How to workout with that validation and test set?
After i have trained my model, should i only take rows where y is not known and predict the values?
Is the accuracy and error rate using test dataset is the accuracy of my model?
I have a lot question. I wanted to figure these out watching tutorials but couldn't get a complete insight. Any help will be appreciated. Thank you.
I will try to answer one by one your questions
No, when you train a model, you should tell which target value is right for fixed features (the columns on your dataset). So you always use the target value y in the training phase.
Using cross-validation means to not waste your test set (remember you can use it only once!) and improve your training avoiding overfitting.
You should test your trained model with the test set. So you actually predict on your test set (that does not have target values) and you see the results.
The test set, if used once, provides you with an accuracy of the model.
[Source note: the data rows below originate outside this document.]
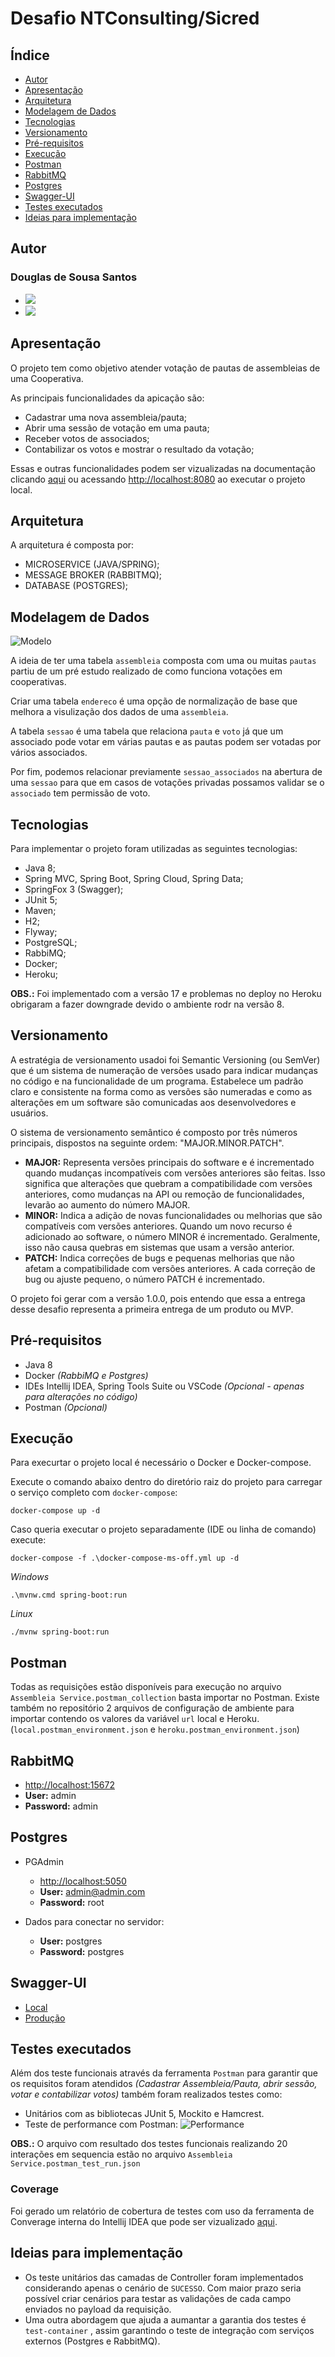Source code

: 
# **Desafio NTConsulting/Sicred**

## **Índice**
- [Autor](#autor)
- [Apresentação](#apresentação)
- [Arquitetura](#arquitetura)
- [Modelagem de Dados](#modelagem-de-dados)
- [Tecnologias](#tecnologias)
- [Versionamento](#versionamento)
- [Pré-requisitos](#pré-requisitos)
- [Execução](#execução)
- [Postman](#postman)
- [RabbitMQ](#rabbitmq)
- [Postgres](#postgres)
- [Swagger-UI](#swagger-ui)
- [Testes executados](#testes-executados)
- [Ideias para implementação](#ideias-para-implementação)


**Autor**
--- 
### Douglas de Sousa Santos
- [<img src="https://img.shields.io/badge/Gmail-D14836?style=for-the-badge&logo=gmail&logoColor=white" />](dsousasantos91@gmail.com)
- [<img src="https://img.shields.io/badge/GitHub-100000?style=for-the-badge&logo=github&logoColor=white" />](https://github.com/dsousasantos91)


**Apresentação**
---

O projeto tem como objetivo atender votação de pautas de assembleias de uma Cooperativa.

As principais funcionalidades da apicação são:
- Cadastrar uma nova assembleia/pauta;
- Abrir uma sessão de votação em uma pauta;
- Receber votos de associados;
- Contabilizar os votos e mostrar o resultado da votação;

Essas e outras funcionalidades podem ser vizualizadas na documentação clicando [aqui](https://ms-assembleia-d93b9e66f060.herokuapp.com) ou acessando [http://localhost:8080](http://localhost:8080) ao executar o projeto local.


**Arquitetura**
---
A arquitetura é composta por:

- MICROSERVICE (JAVA/SPRING);
- MESSAGE BROKER (RABBITMQ);
- DATABASE (POSTGRES);

**Modelagem de Dados**
---
![Modelo](diagram_db.png)

A ideia de ter uma tabela `assembleia` composta com uma ou muitas ``pautas`` partiu de um pré estudo realizado de como funciona votações em cooperativas.

Criar uma tabela ``endereco`` é uma opção de normalização de base que melhora a visulização dos dados de uma ``assembleia``.

A tabela ``sessao`` é uma tabela que relaciona ``pauta`` e ``voto`` já que um associado pode votar em várias pautas e as pautas podem ser votadas por vários associados.

Por fim, podemos relacionar previamente ``sessao_associados`` na abertura de uma ``sessao`` para que em casos de votações privadas possamos validar se o ``associado`` tem permissão de voto.

**Tecnologias**
---
Para implementar o projeto foram utilizadas as seguintes tecnologias:

- Java 8;
- Spring MVC, Spring Boot, Spring Cloud, Spring Data;
- SpringFox 3 (Swagger);
- JUnit 5;
- Maven;
- H2;
- Flyway;
- PostgreSQL;
- RabbiMQ;
- Docker;
- Heroku;

**OBS.:** Foi implementado com a versão 17 e problemas no deploy no Heroku obrigaram a fazer downgrade devido o ambiente rodr na versão 8.

**Versionamento**
---
A estratégia de versionamento usadoi foi Semantic Versioning (ou SemVer) que é um sistema de numeração de versões usado para indicar mudanças no código e na funcionalidade de um programa. Estabelece um padrão claro e consistente na forma como as versões são numeradas e como as alterações em um software são comunicadas aos desenvolvedores e usuários.

O sistema de versionamento semântico é composto por três números principais, dispostos na seguinte ordem: "MAJOR.MINOR.PATCH".
- **MAJOR:** Representa versões principais do software e é incrementado quando mudanças incompatíveis com versões anteriores são feitas. Isso significa que alterações que quebram a compatibilidade com versões anteriores, como mudanças na API ou remoção de funcionalidades, levarão ao aumento do número MAJOR.
- **MINOR:** Indica a adição de novas funcionalidades ou melhorias que são compatíveis com versões anteriores. Quando um novo recurso é adicionado ao software, o número MINOR é incrementado. Geralmente, isso não causa quebras em sistemas que usam a versão anterior.
- **PATCH:** Indica correções de bugs e pequenas melhorias que não afetam a compatibilidade com versões anteriores. A cada correção de bug ou ajuste pequeno, o número PATCH é incrementado.

O projeto foi gerar com a versão 1.0.0, pois entendo que essa a entrega desse desafio representa a primeira entrega de um produto ou MVP.

**Pré-requisitos**
---
- Java 8
- Docker *(RabbiMQ e Postgres)*
- IDEs Intellij IDEA, Spring Tools Suite ou VSCode *(Opcional - apenas para alterações no código)*
- Postman *(Opcional)*

**Execução**
---
Para execurtar o projeto local é necessário o Docker e Docker-compose.

Execute o comando abaixo dentro do diretório raiz do projeto para carregar o serviço completo com `docker-compose`:

```
docker-compose up -d
```

Caso queria executar o projeto separadamente (IDE ou linha de comando) execute:

```
docker-compose -f .\docker-compose-ms-off.yml up -d
```

*Windows*
```
.\mvnw.cmd spring-boot:run
```
*Linux*
```
./mvnw spring-boot:run
```

## **Postman**

Todas as requisições estão disponíveis para execução no arquivo ```Assembleia Service.postman_collection``` basta importar no Postman.
Existe também no repositório 2 arquivos de configuração de ambiente para importar contendo os valores da variável ```url``` local e Heroku.
(```local.postman_environment.json``` e ```heroku.postman_environment.json```)

**RabbitMQ**
---
- [http://localhost:15672](http://localhost:15672)
- **User:** admin
- **Password:** admin

**Postgres**
---
- PGAdmin
  - [http://localhost:5050](http://localhost:5050/)
  - **User:** admin@admin.com
  - **Password:** root

- Dados para conectar no servidor:
  - **User:** postgres
  - **Password:** postgres

**Swagger-UI**
---
- [Local](http://localhost:8080/swagger-ui/index.html#/)
- [Produção](https://ms-assembleia-d93b9e66f060.herokuapp.com)

## **Testes executados**

Além dos teste funcionais através da ferramenta `Postman` para garantir que os requisitos foram atendidos *(Cadastrar Assembleia/Pauta, abrir sessão, votar e contabilizar votos)* também foram realizados testes como:
- Unitários com as bibliotecas JUnit 5, Mockito e Hamcrest.
- Teste de performance com Postman:
  ![Performance](test_performance_postman.png)

**OBS.:** O arquivo com resultado dos testes funcionais realizando 20 interações em sequencia estão no arquivo ``Assembleia Service.postman_test_run.json``

### Coverage

Foi gerado um relatório de cobertura de testes com uso da ferramenta de Converage interna do Intellij IDEA que pode ser vizualizado [aqui](http://localhost:63342/ms-assembleia/coverageReport/index.html?_ijt=peion68lu6b6q3l05liqhcq36f&_ij_reload=RELOAD_ON_SAVE).

## **Ideias para implementação**

- Os teste unitários das camadas de Controller foram implementados considerando apenas o cenário de ```SUCESSO```. Com maior prazo seria possível criar cenários para testar as validações de cada campo enviados no payload da requisição.
- Uma outra abordagem que ajuda a aumantar a garantia dos testes é ```test-container``` , assim garantindo o teste de integração com serviços externos (Postgres e RabbitMQ).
Mind that there are cases which the accuracy is pointless (*)
In the end, the process for training a model it's more or less this:
Split your dataset in 80% training set and 20% test set (or 70-30, depending on how many data you have)
From the training set, you build a training set and validation set using this (this is just a tip). (validation set of 10-15%)
You train your model with the training set and do validation (very important!) with the validation set.
Discard (and save somewhere else) the y column on the test set and use your trained model to predict the test set.
With the values it provides, you compute metrics (such as MSE) between these values and the once you saved at the previous step and see how good it's your model.
Remember that this is a guideline but it's much more complex. You will see it the more you get in the matter.
(*) For example, if you train your model with samples that are almost the same and the test set is composed of the 99% of samples that are similar and 1% that is different, you will get an accuracy of the 99%. That's a lot but it's useless since the model can predict only one class. So ofc mind each step depending on your case.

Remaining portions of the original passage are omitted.